:: What this task involves ::
Find the word "from" in the listing below. Copy every line that has it.

:: Material for this task ::
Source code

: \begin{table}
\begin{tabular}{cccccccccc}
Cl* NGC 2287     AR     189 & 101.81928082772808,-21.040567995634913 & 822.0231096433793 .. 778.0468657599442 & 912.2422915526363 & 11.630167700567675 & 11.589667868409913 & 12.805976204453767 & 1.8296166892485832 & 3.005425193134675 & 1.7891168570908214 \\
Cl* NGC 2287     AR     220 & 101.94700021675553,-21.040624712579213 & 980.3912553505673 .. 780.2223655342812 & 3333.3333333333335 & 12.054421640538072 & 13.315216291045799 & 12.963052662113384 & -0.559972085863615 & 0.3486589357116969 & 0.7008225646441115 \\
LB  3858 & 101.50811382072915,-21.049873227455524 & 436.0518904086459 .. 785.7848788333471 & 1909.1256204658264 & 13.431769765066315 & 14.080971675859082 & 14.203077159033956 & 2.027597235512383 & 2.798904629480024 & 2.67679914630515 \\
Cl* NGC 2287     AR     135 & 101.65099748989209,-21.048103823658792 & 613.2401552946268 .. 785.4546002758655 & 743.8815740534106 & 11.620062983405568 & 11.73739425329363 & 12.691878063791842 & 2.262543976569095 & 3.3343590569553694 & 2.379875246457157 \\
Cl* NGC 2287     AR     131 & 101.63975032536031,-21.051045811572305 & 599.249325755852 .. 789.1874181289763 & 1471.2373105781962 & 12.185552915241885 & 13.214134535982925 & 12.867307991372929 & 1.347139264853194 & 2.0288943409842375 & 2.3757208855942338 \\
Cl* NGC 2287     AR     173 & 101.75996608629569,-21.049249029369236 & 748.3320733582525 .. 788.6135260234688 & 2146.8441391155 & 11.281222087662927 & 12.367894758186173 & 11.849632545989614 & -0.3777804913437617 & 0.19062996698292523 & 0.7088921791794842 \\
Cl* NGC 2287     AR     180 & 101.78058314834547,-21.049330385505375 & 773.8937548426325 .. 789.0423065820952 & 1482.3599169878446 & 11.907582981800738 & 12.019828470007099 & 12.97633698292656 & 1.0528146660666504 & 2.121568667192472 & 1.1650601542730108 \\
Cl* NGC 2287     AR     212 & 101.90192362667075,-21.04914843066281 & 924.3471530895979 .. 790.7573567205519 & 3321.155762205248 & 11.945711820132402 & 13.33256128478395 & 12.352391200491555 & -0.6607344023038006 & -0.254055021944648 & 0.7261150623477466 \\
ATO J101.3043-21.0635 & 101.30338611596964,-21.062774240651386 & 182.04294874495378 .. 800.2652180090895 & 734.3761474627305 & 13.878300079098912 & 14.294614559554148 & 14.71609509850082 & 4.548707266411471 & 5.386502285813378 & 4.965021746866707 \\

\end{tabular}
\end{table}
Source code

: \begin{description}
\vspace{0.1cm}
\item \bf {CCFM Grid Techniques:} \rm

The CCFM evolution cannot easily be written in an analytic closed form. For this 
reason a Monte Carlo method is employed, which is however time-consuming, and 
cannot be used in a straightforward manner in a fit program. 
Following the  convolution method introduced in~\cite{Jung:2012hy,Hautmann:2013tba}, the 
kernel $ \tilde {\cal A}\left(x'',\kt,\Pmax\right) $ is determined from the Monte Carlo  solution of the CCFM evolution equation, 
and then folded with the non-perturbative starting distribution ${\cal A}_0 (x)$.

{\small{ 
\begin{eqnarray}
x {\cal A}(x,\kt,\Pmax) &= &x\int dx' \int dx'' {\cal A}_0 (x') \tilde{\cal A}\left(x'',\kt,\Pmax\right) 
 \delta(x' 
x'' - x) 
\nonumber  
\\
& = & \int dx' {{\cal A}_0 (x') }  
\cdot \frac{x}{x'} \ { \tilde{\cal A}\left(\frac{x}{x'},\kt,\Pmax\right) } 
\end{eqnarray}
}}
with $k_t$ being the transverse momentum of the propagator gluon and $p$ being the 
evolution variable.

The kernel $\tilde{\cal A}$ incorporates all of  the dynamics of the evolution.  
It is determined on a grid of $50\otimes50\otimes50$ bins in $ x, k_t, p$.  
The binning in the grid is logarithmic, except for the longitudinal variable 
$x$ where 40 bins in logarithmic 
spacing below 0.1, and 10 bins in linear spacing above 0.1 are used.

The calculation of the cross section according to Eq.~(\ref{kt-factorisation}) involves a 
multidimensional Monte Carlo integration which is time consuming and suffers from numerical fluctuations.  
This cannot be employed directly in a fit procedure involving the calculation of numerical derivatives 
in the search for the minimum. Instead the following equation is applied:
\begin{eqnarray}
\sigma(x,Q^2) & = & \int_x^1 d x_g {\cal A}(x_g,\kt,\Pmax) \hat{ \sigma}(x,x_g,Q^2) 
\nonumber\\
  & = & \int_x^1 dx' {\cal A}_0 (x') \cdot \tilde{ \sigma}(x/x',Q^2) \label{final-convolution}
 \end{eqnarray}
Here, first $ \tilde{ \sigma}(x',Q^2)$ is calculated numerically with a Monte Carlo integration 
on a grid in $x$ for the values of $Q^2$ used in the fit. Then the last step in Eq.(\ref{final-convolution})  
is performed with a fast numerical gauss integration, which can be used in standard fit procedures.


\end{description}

:: Your solution ::
kernel $ \tilde {\cal A}\left(x'',\kt,\Pmax\right) $ is determined from the Monte Carlo  solution of the CCFM evolution equation, 
multidimensional Monte Carlo integration which is time consuming and suffers from numerical fluctuations.  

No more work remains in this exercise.